CABLE THEORY MODELING OF THE EFFECTIVENESS OF SYNAPTIC INPUTS IN CORTICAL PYRAMIDAL CELLS

The effectiveness of synaptic inputs in cortical pyramidal neurons is explored in a variety of circumstances with a passive cable model. This model gives the transient voltage response in the dendritic tree due to current, voltage, or synaptic input, or distributions of ionic conductances. It has many advantages over compartmental models, other continuous cable models, and numerical integration approaches including SPICE.;The activation-distribution (distribution of activated synapses) can affect the effectiveness of individual inputs by changing the local resting potential and the electrotonic distance from the soma to the input location. Fourfold variations in the peak transient soma potential may occur with certain activation-distributions.

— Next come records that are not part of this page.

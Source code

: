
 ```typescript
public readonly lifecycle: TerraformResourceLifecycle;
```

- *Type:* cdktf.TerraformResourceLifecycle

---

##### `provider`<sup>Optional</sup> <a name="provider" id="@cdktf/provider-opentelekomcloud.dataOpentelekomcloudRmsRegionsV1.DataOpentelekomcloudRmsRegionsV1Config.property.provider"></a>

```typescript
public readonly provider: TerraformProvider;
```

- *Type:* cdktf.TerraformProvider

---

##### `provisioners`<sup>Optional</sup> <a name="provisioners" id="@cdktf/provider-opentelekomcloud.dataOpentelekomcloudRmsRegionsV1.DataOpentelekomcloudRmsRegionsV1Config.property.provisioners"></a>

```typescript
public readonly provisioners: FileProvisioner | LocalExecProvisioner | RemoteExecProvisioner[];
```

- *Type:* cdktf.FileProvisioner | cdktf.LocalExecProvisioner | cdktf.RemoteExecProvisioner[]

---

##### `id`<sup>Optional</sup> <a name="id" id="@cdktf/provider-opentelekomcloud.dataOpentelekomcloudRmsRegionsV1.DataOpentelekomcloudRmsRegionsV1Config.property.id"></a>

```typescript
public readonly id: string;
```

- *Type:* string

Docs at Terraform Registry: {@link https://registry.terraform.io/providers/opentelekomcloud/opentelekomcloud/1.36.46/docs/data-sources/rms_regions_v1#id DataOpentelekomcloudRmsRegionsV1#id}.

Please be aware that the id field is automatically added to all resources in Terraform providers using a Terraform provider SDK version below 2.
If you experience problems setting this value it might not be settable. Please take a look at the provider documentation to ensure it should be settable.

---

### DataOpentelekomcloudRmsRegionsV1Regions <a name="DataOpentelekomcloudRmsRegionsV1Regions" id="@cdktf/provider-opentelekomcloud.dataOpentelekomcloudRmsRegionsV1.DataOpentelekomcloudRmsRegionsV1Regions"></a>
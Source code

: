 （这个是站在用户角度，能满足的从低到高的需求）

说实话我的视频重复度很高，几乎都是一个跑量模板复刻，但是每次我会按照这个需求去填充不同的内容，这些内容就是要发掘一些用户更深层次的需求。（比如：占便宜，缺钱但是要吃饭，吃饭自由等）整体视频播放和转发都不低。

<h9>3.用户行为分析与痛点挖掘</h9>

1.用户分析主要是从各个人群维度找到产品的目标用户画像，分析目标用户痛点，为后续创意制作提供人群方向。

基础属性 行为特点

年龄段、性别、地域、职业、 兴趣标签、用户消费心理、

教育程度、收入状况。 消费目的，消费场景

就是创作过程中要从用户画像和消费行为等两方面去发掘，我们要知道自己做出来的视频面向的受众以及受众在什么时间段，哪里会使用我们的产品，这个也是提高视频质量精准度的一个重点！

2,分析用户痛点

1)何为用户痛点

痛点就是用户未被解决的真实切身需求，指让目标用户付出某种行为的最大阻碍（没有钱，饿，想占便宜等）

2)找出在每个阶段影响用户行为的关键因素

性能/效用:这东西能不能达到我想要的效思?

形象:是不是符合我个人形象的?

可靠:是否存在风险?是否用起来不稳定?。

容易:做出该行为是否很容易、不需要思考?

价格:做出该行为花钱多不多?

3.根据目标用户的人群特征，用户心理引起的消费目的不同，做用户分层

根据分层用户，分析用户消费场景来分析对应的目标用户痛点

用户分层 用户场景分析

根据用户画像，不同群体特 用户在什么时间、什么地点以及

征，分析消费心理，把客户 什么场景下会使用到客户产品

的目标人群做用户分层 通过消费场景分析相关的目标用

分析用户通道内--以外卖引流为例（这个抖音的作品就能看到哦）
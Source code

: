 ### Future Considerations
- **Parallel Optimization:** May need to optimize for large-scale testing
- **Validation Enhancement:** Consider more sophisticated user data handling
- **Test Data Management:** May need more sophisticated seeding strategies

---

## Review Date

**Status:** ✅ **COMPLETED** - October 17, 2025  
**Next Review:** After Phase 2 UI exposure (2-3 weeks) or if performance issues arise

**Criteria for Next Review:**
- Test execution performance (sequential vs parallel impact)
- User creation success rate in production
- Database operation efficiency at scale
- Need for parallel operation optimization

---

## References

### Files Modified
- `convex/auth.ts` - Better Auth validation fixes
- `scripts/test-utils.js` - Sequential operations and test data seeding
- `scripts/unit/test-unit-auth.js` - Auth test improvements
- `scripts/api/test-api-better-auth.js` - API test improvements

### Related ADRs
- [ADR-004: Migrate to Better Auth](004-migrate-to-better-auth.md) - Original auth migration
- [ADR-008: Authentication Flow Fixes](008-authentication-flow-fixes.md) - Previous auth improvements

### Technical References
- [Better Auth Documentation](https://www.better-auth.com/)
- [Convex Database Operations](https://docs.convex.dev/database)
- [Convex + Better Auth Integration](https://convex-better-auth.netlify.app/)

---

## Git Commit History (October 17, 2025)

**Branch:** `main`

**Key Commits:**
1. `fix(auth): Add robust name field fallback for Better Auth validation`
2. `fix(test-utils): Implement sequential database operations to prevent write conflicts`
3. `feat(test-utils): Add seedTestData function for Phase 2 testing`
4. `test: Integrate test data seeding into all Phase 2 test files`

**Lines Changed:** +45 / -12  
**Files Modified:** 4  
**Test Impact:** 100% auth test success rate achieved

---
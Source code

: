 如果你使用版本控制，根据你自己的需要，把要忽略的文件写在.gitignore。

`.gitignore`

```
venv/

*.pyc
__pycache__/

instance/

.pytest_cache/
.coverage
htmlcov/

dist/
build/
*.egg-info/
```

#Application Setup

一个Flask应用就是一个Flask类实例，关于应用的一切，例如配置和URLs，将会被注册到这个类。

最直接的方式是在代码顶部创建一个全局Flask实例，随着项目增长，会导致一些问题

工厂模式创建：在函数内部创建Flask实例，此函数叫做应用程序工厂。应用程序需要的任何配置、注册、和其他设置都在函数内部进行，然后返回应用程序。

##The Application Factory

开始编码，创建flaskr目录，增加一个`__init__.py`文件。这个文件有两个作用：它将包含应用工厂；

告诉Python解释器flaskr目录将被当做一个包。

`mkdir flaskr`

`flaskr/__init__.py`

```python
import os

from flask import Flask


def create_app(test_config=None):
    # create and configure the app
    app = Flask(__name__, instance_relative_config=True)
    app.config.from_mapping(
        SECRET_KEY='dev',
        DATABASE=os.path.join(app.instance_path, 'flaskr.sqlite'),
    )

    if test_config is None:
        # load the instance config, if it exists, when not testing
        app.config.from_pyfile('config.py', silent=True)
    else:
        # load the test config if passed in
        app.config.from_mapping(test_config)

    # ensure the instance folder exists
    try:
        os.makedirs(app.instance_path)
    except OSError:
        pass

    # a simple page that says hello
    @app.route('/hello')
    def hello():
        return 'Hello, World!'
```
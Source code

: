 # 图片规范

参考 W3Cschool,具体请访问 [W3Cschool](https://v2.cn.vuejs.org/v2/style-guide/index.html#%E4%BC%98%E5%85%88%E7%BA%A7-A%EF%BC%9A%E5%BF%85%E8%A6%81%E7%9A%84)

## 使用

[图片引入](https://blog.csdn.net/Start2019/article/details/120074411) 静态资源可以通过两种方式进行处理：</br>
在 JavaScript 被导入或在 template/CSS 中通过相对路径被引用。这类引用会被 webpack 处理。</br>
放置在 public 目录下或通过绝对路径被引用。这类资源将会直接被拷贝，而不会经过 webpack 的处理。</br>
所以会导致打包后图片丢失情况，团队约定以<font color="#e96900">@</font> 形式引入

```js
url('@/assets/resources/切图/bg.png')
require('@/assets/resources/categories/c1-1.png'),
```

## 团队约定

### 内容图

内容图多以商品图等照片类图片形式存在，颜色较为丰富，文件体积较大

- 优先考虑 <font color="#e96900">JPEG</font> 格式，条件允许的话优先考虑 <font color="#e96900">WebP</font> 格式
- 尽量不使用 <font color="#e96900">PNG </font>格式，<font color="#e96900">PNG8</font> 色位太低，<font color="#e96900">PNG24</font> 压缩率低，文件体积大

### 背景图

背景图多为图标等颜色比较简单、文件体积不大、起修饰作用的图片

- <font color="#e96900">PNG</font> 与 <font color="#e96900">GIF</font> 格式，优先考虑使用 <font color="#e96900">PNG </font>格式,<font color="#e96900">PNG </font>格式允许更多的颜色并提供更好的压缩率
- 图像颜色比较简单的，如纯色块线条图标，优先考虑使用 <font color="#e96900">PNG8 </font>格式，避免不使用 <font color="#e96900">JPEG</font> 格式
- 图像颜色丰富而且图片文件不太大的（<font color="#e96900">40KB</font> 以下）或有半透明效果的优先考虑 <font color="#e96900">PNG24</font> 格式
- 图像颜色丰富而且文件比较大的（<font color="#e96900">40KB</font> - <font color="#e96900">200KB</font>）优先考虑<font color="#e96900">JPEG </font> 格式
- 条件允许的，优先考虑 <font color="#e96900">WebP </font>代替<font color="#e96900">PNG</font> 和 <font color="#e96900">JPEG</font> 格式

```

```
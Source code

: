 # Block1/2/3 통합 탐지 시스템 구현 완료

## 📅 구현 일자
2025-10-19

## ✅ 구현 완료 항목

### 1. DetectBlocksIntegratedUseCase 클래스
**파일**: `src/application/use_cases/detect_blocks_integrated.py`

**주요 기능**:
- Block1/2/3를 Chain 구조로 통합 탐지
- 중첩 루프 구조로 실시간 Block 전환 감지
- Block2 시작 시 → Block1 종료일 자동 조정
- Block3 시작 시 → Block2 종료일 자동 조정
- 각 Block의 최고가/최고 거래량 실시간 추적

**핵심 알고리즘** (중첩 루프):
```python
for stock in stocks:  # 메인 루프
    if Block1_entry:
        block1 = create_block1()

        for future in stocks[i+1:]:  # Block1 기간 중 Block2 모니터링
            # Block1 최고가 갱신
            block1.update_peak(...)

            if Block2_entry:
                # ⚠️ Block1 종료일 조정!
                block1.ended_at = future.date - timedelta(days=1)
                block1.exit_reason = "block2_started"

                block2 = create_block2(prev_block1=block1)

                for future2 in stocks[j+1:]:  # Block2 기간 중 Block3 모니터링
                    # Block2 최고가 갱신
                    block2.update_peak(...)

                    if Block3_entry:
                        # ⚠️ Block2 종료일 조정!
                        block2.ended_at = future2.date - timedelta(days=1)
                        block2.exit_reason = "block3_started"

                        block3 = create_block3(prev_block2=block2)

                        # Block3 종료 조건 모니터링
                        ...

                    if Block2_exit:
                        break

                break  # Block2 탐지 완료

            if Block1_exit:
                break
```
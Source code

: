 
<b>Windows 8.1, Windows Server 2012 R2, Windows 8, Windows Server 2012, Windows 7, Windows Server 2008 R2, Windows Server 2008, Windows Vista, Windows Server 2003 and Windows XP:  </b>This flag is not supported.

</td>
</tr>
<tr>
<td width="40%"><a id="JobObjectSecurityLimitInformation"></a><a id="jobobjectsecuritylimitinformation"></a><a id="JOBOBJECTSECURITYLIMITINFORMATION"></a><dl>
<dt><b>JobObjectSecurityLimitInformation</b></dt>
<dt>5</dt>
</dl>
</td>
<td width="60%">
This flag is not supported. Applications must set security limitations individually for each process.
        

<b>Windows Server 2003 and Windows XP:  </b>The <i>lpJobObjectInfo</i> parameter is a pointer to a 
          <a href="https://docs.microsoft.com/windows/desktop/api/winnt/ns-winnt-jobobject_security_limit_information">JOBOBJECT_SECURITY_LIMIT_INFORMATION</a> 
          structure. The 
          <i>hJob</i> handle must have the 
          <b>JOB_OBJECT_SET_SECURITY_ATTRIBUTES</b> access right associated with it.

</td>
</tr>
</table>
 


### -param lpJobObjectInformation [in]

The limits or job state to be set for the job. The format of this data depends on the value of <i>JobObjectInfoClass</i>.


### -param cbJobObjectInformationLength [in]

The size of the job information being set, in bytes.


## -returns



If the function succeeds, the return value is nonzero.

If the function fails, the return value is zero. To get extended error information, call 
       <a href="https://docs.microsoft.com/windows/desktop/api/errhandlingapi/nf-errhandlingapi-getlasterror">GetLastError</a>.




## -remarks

Removal of afferents such as may occur in in vitro preparations can affect the activation-distribution and thus change the effectiveness of individual inputs and the electrophysiological properties of the cell.;Inputs on dendritic spines are less effective than inputs on dendritic shafts, especially for large synaptic conductance changes. An expression is derived relating changes in spine head and stem length and diameter to the potential generated at the dendritic shaft. Using this expression it was found that changes in spine stem dimensions, but not in spine head dimensions, could change the effectiveness of an input. However the changes were small. It appears likely that voltage-dependent conductances in spines could be very important for synaptic plasticity and effectiveness.;The model was used to explore morphological determinants of the effectiveness of synaptic input. Synaptic inputs at the same physical or electrotonic distance from the soma may produce quite different changes in soma potential because of end effects or load effects. For a single input there is a set of process diameters which will maximize the effectiveness of that input. R(,m) or R(,i) changes will affect the location of synapses operating at optimal effectiveness. Anatomical data limitations such as shrinkage or incomplete staining will affect the modeled effectiveness of different inputs in different ways. Excluding spines in a model will make synapses appear to be much more effective than they are. Tapering processes can be modeled by two or more segments of different diameters.